* _To do_: Whenever a line below holds the word "Razor", count it once; report the total and nothing else.

[Source texts of formatted documents]
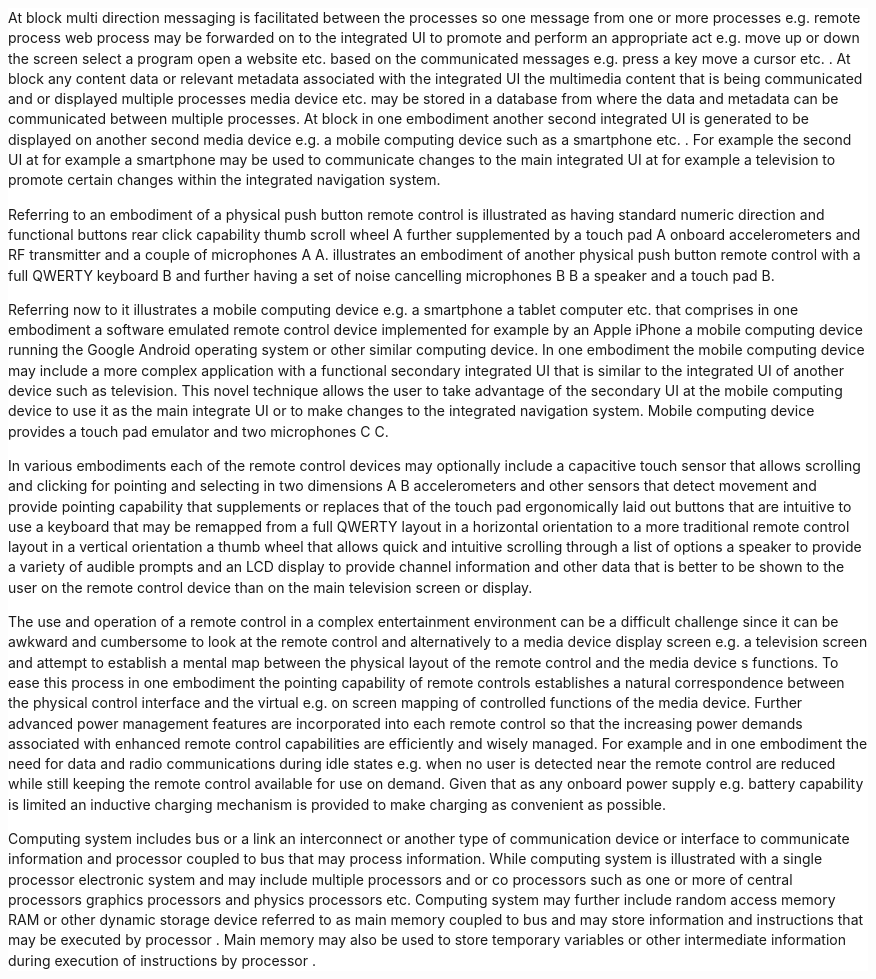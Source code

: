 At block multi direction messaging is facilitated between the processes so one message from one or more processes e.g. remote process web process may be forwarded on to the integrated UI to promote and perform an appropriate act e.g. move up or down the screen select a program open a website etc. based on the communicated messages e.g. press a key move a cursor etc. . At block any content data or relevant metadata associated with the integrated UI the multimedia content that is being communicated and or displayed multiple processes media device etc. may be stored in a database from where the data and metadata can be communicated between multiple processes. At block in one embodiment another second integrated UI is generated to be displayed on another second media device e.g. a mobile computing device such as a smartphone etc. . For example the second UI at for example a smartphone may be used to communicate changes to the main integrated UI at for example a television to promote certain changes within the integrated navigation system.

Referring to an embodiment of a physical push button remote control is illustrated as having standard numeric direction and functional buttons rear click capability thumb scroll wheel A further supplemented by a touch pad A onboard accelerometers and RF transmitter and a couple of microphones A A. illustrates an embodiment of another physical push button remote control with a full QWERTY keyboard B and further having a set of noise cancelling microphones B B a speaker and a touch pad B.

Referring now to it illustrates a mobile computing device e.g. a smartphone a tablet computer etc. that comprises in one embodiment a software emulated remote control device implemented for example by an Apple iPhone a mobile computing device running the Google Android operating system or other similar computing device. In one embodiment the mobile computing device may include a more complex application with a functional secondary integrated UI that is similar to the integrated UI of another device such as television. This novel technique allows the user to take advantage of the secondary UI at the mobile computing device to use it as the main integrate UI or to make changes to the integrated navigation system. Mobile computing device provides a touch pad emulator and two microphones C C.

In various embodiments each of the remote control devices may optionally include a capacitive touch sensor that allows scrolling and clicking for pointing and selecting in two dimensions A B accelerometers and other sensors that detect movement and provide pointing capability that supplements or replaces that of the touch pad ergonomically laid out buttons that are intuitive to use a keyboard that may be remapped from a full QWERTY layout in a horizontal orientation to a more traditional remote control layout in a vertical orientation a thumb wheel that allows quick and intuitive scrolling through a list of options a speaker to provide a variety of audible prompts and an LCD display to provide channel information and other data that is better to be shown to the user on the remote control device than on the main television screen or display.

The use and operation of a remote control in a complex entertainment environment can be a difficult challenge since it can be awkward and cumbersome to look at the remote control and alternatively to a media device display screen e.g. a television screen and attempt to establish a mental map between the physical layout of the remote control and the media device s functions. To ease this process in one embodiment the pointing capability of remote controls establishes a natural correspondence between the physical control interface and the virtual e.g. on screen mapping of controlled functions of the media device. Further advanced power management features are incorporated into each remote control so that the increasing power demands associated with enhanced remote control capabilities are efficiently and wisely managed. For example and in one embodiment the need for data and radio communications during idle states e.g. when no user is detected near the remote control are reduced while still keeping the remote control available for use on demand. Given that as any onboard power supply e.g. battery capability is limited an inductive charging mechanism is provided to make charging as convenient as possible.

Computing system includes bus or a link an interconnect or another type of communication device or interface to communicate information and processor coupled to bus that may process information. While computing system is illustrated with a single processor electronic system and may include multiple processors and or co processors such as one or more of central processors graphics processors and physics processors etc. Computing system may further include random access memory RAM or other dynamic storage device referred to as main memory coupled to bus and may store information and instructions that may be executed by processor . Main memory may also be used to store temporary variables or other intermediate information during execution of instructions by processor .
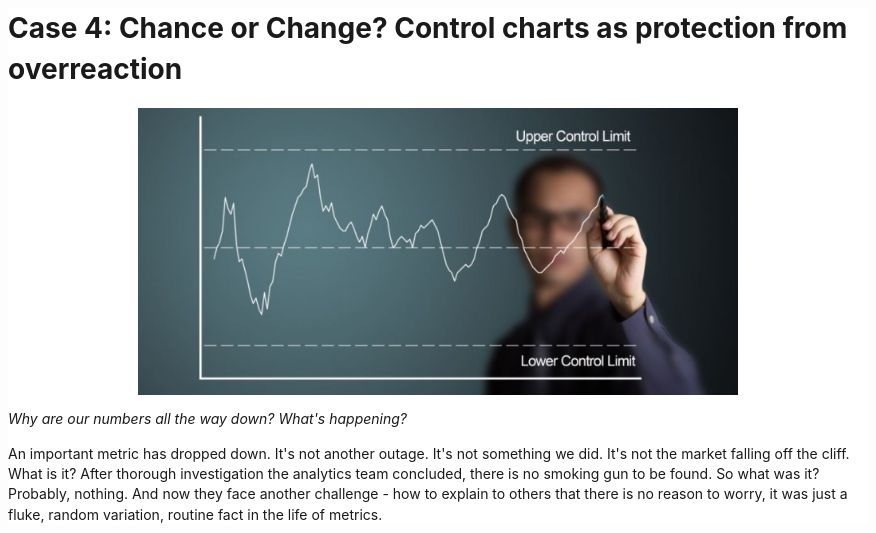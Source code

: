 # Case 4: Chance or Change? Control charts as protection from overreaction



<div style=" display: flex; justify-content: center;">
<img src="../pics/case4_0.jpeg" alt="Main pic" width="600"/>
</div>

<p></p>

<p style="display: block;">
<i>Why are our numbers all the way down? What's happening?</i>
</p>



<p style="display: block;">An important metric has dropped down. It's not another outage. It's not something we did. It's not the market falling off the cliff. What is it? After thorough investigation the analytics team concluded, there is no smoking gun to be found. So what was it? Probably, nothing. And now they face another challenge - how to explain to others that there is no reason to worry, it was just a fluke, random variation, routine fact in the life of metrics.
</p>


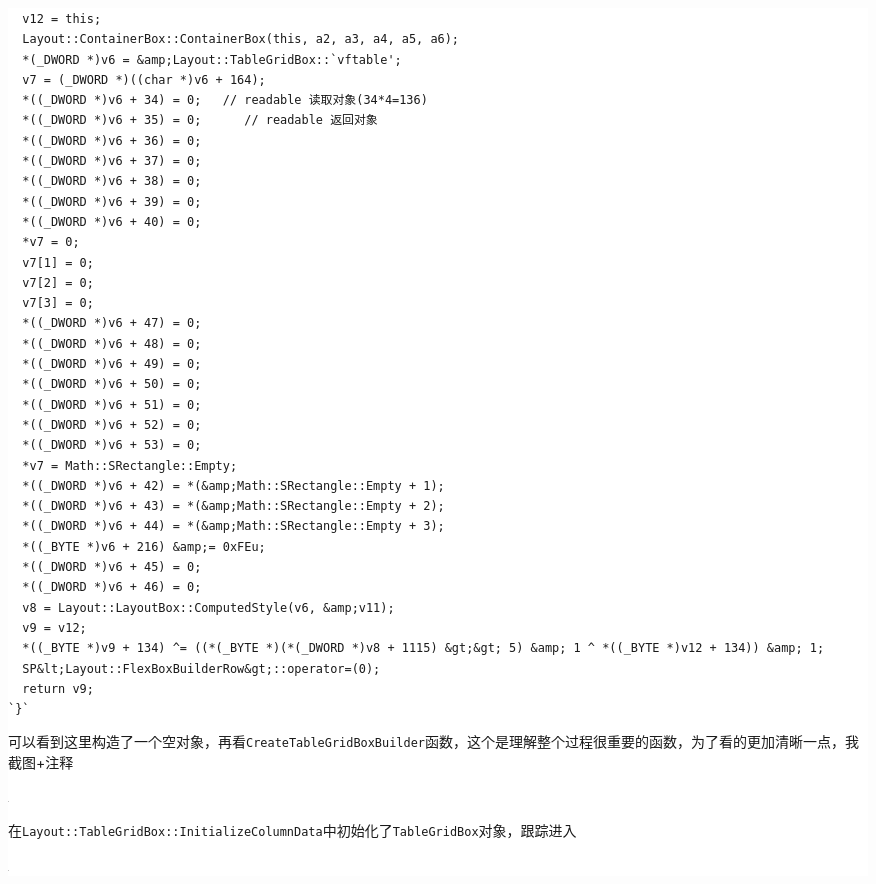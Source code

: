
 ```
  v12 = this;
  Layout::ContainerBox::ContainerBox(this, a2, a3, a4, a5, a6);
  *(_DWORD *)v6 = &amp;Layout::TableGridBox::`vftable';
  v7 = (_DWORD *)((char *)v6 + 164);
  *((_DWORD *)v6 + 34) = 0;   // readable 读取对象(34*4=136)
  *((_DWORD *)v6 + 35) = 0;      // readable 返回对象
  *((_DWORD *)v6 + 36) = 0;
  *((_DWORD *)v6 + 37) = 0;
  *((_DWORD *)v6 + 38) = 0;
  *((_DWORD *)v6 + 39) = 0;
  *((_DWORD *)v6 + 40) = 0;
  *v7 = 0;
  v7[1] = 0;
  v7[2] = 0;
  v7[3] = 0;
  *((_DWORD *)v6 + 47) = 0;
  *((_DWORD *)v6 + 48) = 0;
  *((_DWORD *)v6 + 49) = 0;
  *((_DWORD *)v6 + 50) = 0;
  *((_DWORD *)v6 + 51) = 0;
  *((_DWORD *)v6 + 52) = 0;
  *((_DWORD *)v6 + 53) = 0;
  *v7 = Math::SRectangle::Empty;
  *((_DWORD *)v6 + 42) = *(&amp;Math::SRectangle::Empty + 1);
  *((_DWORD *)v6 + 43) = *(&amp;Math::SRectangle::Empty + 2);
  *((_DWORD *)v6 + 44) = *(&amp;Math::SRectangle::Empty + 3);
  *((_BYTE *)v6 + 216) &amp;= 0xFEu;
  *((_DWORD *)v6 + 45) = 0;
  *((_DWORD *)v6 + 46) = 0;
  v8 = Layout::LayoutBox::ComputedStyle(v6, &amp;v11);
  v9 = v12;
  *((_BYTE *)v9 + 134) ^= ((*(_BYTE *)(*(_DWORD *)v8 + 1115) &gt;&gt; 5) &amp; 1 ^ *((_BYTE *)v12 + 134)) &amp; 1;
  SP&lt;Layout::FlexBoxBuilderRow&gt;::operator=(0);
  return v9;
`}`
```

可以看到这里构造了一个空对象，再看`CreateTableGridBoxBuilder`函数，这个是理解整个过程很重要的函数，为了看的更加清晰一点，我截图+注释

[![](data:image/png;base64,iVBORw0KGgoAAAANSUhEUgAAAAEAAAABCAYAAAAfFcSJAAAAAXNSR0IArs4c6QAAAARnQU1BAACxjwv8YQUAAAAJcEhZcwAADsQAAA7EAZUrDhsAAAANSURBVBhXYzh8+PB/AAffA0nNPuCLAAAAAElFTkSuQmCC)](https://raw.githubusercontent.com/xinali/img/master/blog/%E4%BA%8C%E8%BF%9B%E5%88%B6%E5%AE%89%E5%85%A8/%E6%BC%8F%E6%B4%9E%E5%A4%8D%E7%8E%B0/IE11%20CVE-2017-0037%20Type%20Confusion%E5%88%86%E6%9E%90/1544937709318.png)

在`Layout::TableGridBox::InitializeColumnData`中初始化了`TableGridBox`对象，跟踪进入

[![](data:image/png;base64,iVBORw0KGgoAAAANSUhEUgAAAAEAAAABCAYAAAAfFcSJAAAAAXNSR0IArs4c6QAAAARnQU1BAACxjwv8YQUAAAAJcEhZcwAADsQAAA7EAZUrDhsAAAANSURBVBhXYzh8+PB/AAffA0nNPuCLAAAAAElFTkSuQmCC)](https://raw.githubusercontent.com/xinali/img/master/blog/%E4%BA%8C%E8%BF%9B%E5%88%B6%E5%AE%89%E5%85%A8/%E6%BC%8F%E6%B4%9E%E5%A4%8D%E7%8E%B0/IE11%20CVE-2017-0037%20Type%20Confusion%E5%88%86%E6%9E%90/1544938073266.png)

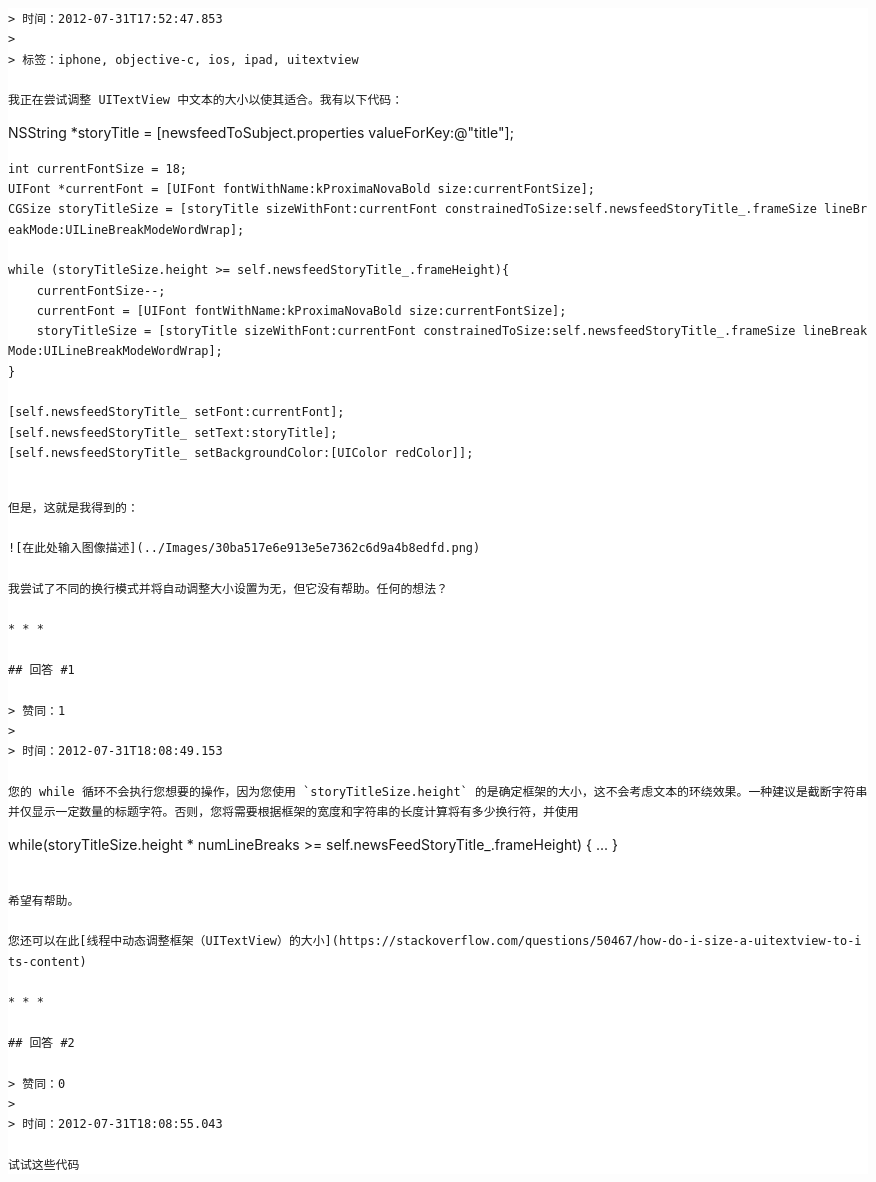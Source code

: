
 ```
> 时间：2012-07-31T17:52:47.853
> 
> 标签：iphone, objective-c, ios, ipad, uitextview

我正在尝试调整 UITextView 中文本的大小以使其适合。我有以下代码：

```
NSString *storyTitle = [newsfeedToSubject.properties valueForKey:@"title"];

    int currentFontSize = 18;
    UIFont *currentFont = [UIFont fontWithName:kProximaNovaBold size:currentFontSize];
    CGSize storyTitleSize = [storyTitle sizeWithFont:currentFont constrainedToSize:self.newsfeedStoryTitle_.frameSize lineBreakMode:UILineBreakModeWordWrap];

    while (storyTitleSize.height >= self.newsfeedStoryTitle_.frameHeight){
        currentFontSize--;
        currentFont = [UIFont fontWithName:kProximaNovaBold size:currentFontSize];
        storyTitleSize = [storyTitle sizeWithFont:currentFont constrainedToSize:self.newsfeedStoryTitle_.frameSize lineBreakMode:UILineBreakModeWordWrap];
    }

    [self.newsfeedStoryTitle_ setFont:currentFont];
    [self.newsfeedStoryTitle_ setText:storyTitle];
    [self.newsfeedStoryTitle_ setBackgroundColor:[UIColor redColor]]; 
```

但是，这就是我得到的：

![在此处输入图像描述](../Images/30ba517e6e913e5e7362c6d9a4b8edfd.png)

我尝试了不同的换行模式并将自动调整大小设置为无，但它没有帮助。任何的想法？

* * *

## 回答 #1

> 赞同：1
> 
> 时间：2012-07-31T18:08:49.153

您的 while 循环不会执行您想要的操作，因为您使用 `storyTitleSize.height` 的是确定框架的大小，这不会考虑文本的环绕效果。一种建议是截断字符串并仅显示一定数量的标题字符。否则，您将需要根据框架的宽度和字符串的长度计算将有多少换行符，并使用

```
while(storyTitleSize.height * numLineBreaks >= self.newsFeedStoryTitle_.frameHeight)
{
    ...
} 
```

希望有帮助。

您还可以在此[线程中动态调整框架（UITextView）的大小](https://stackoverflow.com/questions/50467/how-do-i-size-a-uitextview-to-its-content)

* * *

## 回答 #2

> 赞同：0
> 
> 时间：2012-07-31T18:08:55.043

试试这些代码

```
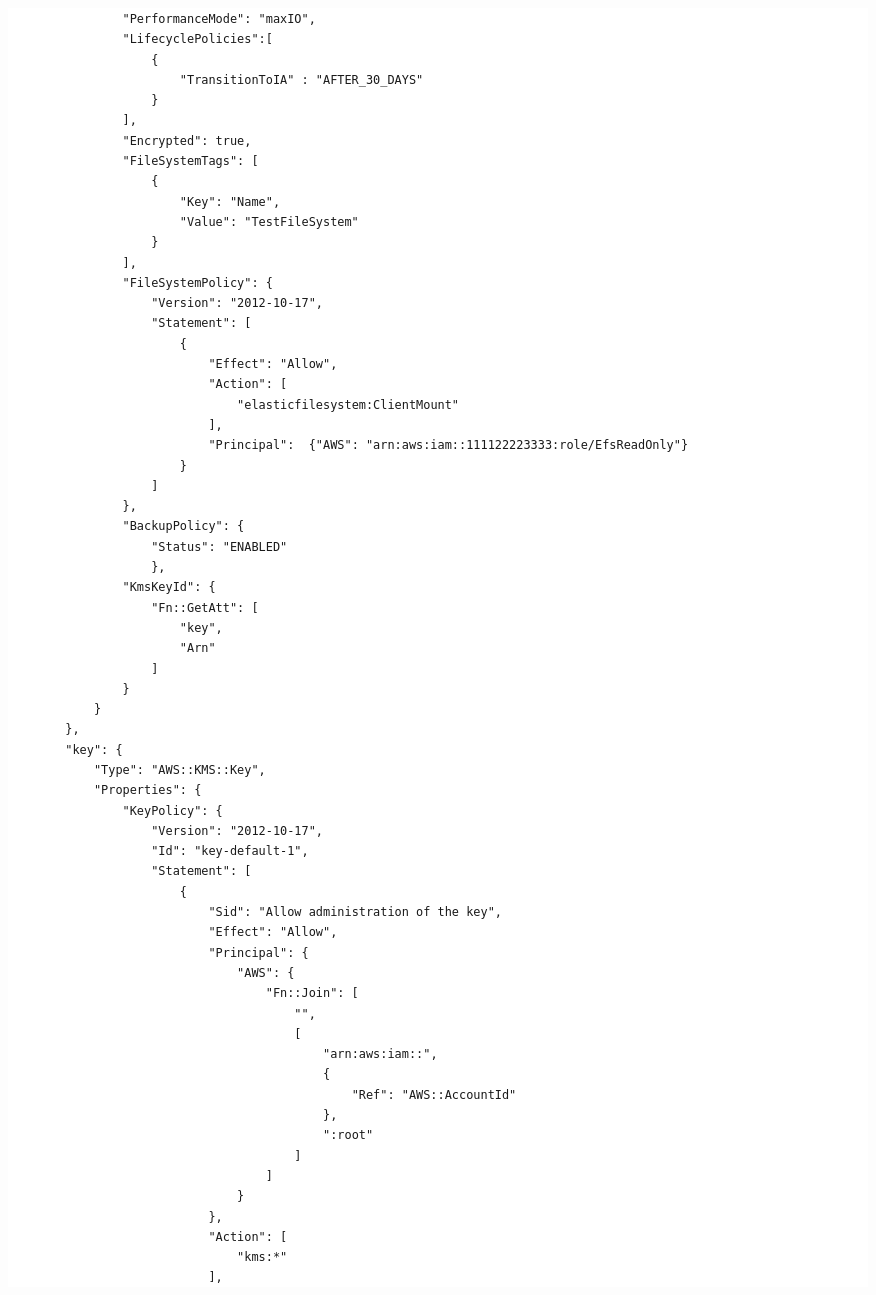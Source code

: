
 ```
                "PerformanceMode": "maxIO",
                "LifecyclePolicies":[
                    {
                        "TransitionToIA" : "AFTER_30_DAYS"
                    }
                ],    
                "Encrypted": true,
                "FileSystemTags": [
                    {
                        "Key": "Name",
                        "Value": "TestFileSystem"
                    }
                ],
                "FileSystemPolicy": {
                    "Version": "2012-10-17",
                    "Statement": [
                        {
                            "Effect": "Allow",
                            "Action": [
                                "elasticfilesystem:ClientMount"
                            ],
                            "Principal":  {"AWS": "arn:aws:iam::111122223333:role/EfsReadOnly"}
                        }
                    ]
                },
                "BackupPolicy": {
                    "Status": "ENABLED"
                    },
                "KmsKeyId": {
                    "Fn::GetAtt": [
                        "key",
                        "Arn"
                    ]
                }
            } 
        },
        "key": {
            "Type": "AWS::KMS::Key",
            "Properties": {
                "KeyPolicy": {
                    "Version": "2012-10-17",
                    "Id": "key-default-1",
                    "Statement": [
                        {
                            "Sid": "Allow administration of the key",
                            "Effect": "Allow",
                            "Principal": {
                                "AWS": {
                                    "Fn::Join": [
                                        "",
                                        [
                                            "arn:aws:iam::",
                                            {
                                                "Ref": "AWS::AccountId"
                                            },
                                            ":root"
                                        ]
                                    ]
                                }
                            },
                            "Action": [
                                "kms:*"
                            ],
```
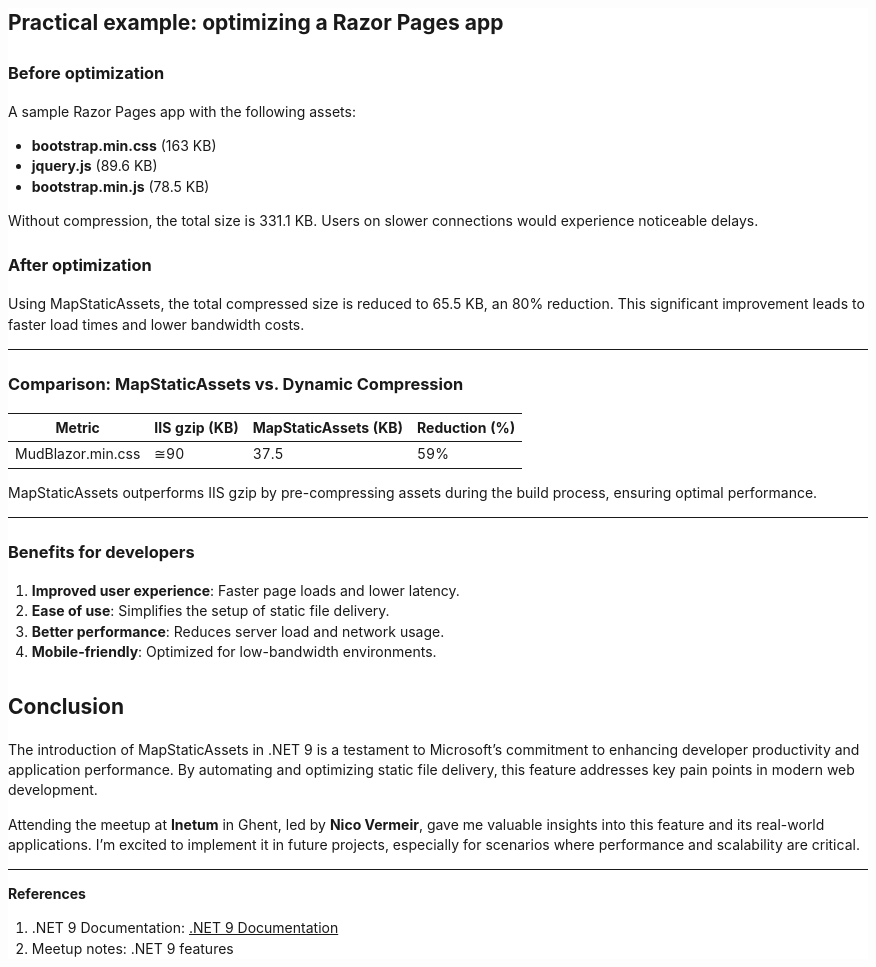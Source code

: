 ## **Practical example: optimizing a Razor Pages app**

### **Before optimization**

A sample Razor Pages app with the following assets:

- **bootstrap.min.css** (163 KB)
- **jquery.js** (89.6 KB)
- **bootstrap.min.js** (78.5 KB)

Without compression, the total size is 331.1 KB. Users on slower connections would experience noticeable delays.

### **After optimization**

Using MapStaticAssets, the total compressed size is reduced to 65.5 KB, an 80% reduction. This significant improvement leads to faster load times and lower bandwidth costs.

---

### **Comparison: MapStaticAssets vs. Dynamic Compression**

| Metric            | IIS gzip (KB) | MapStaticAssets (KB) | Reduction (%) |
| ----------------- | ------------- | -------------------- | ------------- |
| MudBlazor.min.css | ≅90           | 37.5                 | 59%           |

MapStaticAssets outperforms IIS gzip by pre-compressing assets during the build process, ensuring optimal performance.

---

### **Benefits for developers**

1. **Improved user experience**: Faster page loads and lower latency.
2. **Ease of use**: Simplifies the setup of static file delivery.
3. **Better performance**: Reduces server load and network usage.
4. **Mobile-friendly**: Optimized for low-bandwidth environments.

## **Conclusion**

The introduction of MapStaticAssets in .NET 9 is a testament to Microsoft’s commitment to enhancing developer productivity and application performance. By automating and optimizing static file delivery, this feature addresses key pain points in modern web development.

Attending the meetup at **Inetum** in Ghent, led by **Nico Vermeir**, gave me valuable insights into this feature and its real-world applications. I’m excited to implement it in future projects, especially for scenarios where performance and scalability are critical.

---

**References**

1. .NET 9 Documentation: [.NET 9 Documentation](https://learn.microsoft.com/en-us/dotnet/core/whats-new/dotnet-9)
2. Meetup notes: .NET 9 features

* _Answer box_: 2